[Available data]

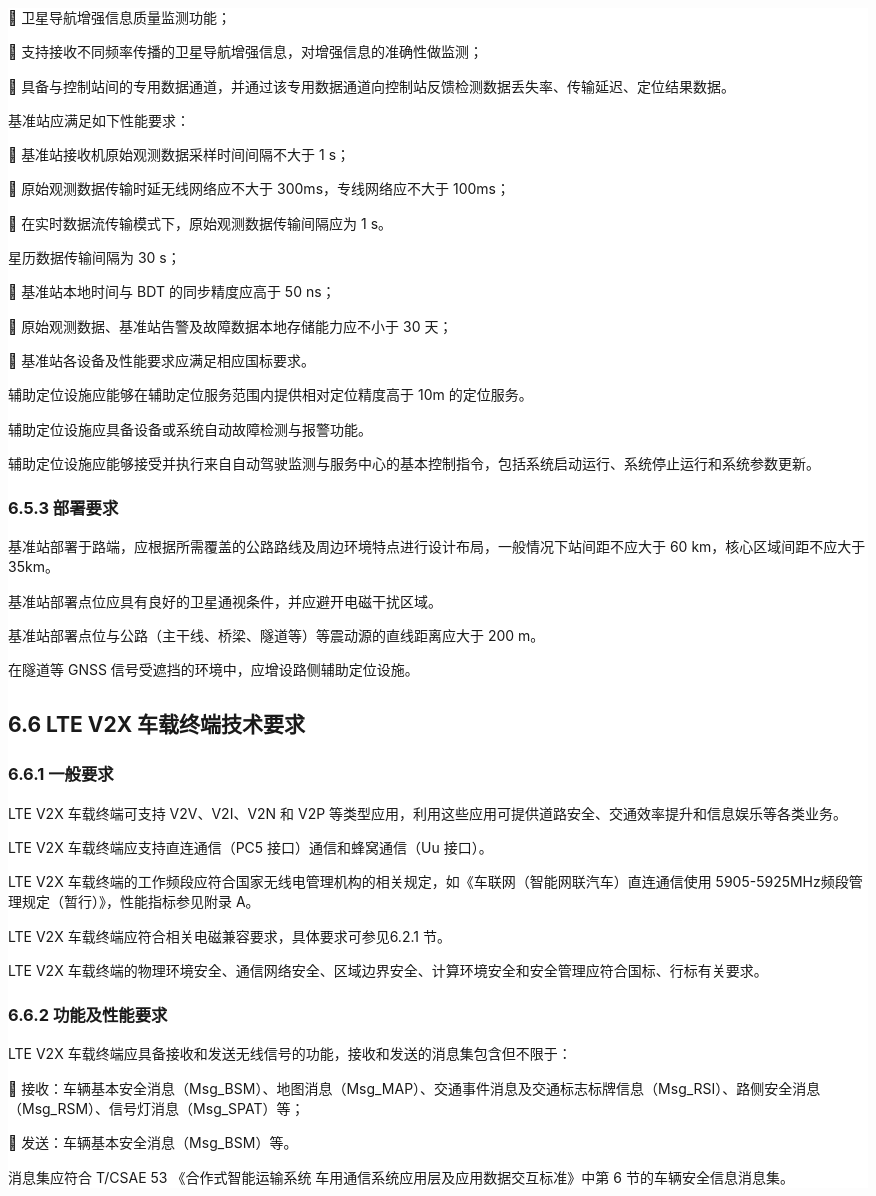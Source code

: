  卫星导航增强信息质量监测功能； 

 支持接收不同频率传播的卫星导航增强信息，对增强信息的准确性做监测； 

 具备与控制站间的专用数据通道，并通过该专用数据通道向控制站反馈检测数据丢失率、传输延迟、定位结果数据。

基准站应满足如下性能要求：

 基准站接收机原始观测数据采样时间间隔不大于 1 s； 

 原始观测数据传输时延无线网络应不大于 300ms，专线网络应不大于 100ms； 

 在实时数据流传输模式下，原始观测数据传输间隔应为 1 s。

星历数据传输间隔为 30 s； 

 基准站本地时间与 BDT 的同步精度应高于 50 ns； 

 原始观测数据、基准站告警及故障数据本地存储能力应不小于 30 天； 

 基准站各设备及性能要求应满足相应国标要求。

辅助定位设施应能够在辅助定位服务范围内提供相对定位精度高于 10m 的定位服务。

辅助定位设施应具备设备或系统自动故障检测与报警功能。

辅助定位设施应能够接受并执行来自自动驾驶监测与服务中心的基本控制指令，包括系统启动运行、系统停止运行和系统参数更新。

### 6.5.3 部署要求 

基准站部署于路端，应根据所需覆盖的公路路线及周边环境特点进行设计布局，一般情况下站间距不应大于 60 km，核心区域间距不应大于 35km。

基准站部署点位应具有良好的卫星通视条件，并应避开电磁干扰区域。

基准站部署点位与公路（主干线、桥梁、隧道等）等震动源的直线距离应大于 200 m。

在隧道等 GNSS 信号受遮挡的环境中，应增设路侧辅助定位设施。

## 6.6 LTE V2X 车载终端技术要求 

### 6.6.1 一般要求 

LTE V2X 车载终端可支持 V2V、V2I、V2N 和 V2P 等类型应用，利用这些应用可提供道路安全、交通效率提升和信息娱乐等各类业务。

LTE V2X 车载终端应支持直连通信（PC5 接口）通信和蜂窝通信（Uu 接口）。

LTE V2X 车载终端的工作频段应符合国家无线电管理机构的相关规定，如《车联网（智能网联汽车）直连通信使用 5905-5925MHz频段管理规定（暂行）》，性能指标参见附录 A。

LTE V2X 车载终端应符合相关电磁兼容要求，具体要求可参见6.2.1 节。

LTE V2X 车载终端的物理环境安全、通信网络安全、区域边界安全、计算环境安全和安全管理应符合国标、行标有关要求。

### 6.6.2 功能及性能要求 

LTE V2X 车载终端应具备接收和发送无线信号的功能，接收和发送的消息集包含但不限于：

 接收：车辆基本安全消息（Msg_BSM）、地图消息（Msg_MAP）、交通事件消息及交通标志标牌信息（Msg_RSI）、路侧安全消息（Msg_RSM）、信号灯消息（Msg_SPAT）等； 

 发送：车辆基本安全消息（Msg_BSM）等。

消息集应符合 T/CSAE 53 《合作式智能运输系统 车用通信系统应用层及应用数据交互标准》中第 6 节的车辆安全信息消息集。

[/Available data]

#### Task:
In the material above, find the line containing "LTE V2X 车载终端可支持" and the line containing "LTE V2X 车载终端应符合相关电磁兼容要求，具体要求可参见6.2.1 节。", then write out exactly those two lines and every line between them, and nothing more.

#### Problem solution:
LTE V2X 车载终端可支持 V2V、V2I、V2N 和 V2P 等类型应用，利用这些应用可提供道路安全、交通效率提升和信息娱乐等各类业务。

LTE V2X 车载终端应支持直连通信（PC5 接口）通信和蜂窝通信（Uu 接口）。

LTE V2X 车载终端的工作频段应符合国家无线电管理机构的相关规定，如《车联网（智能网联汽车）直连通信使用 5905-5925MHz频段管理规定（暂行）》，性能指标参见附录 A。

LTE V2X 车载终端应符合相关电磁兼容要求，具体要求可参见6.2.1 节。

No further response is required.